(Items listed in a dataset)
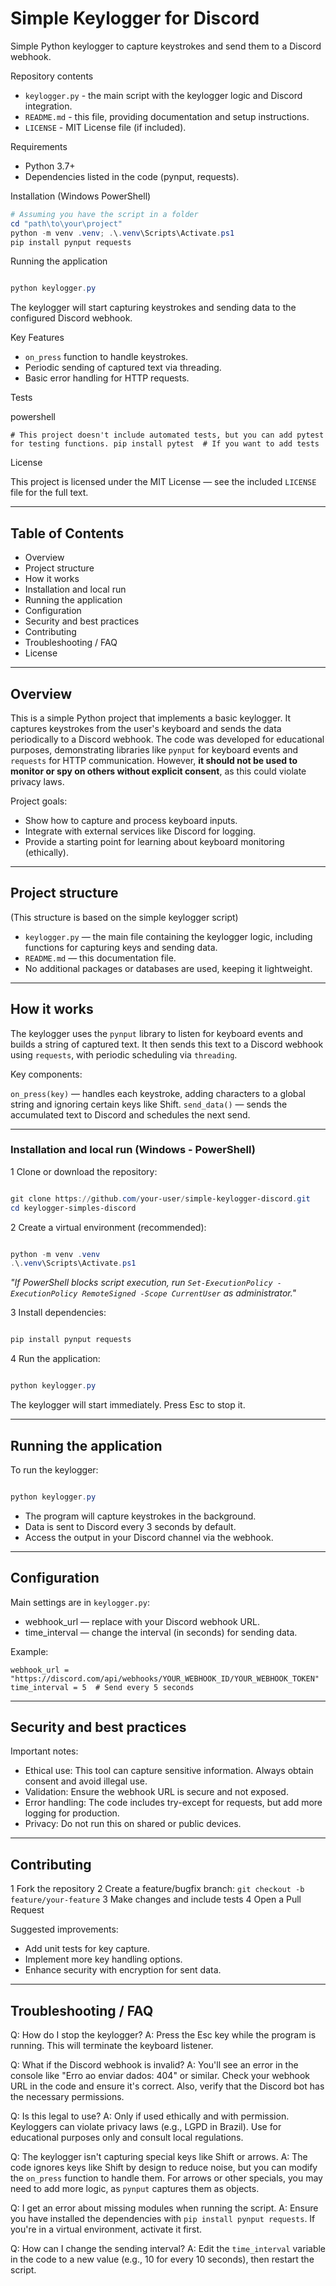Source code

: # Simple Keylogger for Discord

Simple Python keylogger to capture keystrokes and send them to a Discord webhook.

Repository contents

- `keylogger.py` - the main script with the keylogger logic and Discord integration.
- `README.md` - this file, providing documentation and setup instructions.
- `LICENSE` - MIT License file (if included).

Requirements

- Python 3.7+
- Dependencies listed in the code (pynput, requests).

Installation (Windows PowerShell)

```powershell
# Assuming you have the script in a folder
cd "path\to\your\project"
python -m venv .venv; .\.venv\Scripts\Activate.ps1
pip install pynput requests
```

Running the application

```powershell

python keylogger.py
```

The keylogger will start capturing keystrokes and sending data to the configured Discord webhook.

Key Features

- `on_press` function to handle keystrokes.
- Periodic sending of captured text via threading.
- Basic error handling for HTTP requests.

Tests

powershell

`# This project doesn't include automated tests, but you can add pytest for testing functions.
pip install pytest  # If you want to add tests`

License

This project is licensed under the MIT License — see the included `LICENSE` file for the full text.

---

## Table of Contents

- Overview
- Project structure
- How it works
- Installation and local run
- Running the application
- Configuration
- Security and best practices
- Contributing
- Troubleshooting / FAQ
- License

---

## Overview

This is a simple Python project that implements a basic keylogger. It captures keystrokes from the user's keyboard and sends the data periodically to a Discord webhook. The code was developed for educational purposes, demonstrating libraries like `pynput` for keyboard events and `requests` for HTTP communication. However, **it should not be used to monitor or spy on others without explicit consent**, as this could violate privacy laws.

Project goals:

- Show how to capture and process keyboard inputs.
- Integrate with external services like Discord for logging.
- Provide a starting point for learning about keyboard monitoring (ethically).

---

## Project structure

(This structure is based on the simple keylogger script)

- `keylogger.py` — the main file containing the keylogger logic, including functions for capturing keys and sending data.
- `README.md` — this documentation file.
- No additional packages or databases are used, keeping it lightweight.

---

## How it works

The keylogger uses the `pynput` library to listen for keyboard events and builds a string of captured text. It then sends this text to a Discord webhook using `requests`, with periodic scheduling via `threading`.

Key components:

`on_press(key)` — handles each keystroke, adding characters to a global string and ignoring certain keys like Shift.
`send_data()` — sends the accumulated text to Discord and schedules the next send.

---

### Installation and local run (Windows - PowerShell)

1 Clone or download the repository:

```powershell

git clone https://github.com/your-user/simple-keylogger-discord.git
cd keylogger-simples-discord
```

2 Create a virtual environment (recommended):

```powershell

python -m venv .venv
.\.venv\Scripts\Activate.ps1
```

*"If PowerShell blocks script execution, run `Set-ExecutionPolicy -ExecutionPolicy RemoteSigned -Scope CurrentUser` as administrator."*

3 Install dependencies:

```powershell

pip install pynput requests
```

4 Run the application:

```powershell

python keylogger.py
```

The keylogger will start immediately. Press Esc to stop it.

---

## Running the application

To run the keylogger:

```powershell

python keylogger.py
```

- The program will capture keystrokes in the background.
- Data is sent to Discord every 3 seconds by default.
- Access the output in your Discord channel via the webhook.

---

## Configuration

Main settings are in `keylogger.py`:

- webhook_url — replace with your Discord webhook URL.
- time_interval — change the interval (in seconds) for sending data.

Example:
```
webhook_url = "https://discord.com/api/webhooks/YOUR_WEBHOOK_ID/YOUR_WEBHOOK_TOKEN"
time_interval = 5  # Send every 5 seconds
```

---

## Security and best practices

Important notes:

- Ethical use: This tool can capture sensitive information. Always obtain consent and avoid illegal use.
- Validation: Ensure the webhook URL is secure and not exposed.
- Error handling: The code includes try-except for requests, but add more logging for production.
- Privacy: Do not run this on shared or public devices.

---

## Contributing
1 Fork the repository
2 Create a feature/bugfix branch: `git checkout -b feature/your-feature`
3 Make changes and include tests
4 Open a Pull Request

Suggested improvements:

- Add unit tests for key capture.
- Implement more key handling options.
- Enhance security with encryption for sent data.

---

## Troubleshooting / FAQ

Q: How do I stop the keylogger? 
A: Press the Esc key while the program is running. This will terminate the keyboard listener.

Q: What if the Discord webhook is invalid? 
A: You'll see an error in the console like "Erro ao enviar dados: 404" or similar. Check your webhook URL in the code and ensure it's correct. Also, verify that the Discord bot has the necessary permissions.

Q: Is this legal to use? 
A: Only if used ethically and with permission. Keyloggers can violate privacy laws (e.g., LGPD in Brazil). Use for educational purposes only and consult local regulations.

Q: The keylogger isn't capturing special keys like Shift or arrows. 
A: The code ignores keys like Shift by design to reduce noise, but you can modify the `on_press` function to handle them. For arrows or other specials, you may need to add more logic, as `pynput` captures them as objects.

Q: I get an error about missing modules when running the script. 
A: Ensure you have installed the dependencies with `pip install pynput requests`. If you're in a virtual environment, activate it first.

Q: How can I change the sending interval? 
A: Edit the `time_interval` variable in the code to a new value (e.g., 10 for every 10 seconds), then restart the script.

* * *

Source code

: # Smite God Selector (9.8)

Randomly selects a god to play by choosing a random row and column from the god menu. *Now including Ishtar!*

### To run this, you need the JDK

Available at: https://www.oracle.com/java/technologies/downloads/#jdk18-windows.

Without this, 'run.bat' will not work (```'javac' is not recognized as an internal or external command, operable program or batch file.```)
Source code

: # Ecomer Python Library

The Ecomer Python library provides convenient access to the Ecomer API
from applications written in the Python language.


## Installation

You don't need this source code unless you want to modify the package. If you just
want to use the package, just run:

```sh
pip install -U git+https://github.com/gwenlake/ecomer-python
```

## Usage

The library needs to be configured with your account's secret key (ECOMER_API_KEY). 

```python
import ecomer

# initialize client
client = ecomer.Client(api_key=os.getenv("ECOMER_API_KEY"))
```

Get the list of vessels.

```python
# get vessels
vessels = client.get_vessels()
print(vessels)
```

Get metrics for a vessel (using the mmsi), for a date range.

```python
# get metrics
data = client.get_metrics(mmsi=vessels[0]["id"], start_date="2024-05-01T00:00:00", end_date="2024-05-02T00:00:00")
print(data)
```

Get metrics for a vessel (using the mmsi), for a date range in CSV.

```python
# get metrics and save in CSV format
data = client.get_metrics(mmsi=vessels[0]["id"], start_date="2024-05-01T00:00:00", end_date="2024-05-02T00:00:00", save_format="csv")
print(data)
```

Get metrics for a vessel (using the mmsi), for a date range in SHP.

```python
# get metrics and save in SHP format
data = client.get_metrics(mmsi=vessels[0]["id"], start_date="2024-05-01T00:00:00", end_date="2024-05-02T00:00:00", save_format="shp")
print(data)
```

**Work request:** Copy the lines of the data above exactly as written, beginning with the line containing "A: Press the" and ending with the line containing "Q: Is this legal to use?", and leave out all other lines.

**Exercise result:**
A: Press the Esc key while the program is running. This will terminate the keyboard listener.

Q: What if the Discord webhook is invalid? 
A: You'll see an error in the console like "Erro ao enviar dados: 404" or similar. Check your webhook URL in the code and ensure it's correct. Also, verify that the Discord bot has the necessary permissions.

Q: Is this legal to use? 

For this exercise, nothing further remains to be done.